Later on, after I got out of the Navy, some of the boys that I knew from high school and I drove from Mount Clemens to Detroit to play a game of semi-pro football against the Detroit Lions third … or maybe it was their fourth string… ball players. The night we got to the stadium, and put on somebody’s smelly uniforms and pads, it rained cats and dogs. That didn’t stop anybody. We played in the mud.
Twenty minutes into the game, Bob Brawley, our center, and the fellow who thought of the whole crazy idea, got his jaw broken. Back then, in 1946, there were no face guards the way they have now. Bob’s broken jaw stopped the game because we didn’t have any substitutes. But that wasn’t exercise. That was a little more grown up play, but play just the same.
I’ve skin-dived for Abalone, learned a little Karate, ran a few races, hiked and climbed (small) mountains and pitched 100-pound hay bales into my pick up, but none of that was exercise. I was still just working or playing games. Now I’m too old for that kind of thing … but I still need to exercise.
I’m not as nimble or near as tough and strong as I once was.

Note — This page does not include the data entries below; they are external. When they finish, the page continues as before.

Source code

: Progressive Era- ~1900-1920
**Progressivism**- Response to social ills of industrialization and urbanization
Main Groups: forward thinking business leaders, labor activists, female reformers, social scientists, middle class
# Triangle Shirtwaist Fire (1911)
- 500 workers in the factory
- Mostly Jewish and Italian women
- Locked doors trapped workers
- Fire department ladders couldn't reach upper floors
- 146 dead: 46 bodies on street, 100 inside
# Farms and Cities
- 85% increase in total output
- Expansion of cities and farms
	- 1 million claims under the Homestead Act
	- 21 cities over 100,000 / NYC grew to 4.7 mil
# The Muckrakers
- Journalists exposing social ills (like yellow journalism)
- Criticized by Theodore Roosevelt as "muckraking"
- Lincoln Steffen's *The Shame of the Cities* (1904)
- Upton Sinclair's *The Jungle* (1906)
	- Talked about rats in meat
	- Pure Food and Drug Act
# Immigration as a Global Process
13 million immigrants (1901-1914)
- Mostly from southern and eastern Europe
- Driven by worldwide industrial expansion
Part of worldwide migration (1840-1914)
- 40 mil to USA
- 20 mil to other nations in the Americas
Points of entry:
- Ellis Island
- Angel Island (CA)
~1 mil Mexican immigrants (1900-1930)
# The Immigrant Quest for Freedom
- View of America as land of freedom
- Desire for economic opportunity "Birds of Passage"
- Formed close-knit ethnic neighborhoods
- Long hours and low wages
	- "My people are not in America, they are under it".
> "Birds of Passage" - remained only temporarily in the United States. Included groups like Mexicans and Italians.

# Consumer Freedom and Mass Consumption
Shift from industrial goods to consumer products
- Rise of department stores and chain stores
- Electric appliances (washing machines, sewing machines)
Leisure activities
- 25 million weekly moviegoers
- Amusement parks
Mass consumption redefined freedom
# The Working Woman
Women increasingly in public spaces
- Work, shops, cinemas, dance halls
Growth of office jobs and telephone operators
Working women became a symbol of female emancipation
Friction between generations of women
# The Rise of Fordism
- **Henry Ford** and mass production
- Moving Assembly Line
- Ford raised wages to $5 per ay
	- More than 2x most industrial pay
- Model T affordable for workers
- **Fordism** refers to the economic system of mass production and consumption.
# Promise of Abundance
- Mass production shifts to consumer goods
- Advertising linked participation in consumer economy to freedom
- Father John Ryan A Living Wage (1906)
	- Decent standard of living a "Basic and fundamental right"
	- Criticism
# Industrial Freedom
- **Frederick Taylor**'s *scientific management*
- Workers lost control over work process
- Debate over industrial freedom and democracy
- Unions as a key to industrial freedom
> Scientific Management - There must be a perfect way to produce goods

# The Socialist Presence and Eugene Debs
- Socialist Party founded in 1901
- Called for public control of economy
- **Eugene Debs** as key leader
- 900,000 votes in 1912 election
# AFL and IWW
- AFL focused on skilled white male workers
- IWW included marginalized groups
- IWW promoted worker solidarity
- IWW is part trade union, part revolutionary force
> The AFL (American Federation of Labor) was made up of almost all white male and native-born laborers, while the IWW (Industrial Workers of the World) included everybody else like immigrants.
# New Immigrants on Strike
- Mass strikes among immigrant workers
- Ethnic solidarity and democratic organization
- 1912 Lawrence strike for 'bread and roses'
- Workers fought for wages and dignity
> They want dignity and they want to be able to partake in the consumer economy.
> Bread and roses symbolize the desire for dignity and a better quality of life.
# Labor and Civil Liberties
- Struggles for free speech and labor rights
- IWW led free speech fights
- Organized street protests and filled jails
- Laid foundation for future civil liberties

The old adage of “use it or lose it” applies. My body froze up like an unused machine that collects dust until, after a while, nothing works right. For the last couple of years I’ve depended on my cane to get from one spot to another. My back porch gym and my weights were not doing the job.

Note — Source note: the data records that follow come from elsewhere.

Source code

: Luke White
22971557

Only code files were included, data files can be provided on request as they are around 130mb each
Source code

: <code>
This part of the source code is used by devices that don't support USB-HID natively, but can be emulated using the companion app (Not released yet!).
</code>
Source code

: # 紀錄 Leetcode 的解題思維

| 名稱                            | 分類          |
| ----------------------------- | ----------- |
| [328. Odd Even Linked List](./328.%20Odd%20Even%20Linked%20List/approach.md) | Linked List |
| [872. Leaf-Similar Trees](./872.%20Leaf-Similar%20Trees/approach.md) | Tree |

I realized I had a problem when a friend said, “Gene, straighten up. You walk like a peripatetic spider. You are all hunched over.”
I decided to find a way to exercise that was more enjoyable than pushing iron with nobody to cheer me on except Cleo my cat. I went to see Larry, who runs a gym in Lakeport. His gym is quite a place. Larry knows his beans about exercise. When Larry was an iron worker he carried three and four hundred chunks of iron like they were toothpicks.
The Chinese have a saying, “The longest journey begins with a single step.” I took that first step, paid my (very reasonable) first month’s fee and tried out all the interesting machines. Larry’s workout room has every exercise device you can imagine. What’s more, Larry showed me the exercises I need to straighten up my back. He showed me how to breathe when I exercise and the best weight and repetitions. Besides all that, there are other people in the gym. I no longer felt like I was working out in a vacuum.
Larry has a sign on his door. It says “Never say CAN’T. You can do anything if you set your mind to do that thing.” I agree.
He told me, “Exercise will work wonders, but don’t expect to turn your 90-year-old body back into what you had when you were 25.”
I disagree with the last part of that statement. I think he’s wrong. Give me time. I intend to run and jump with the best of the 25-year-old kids.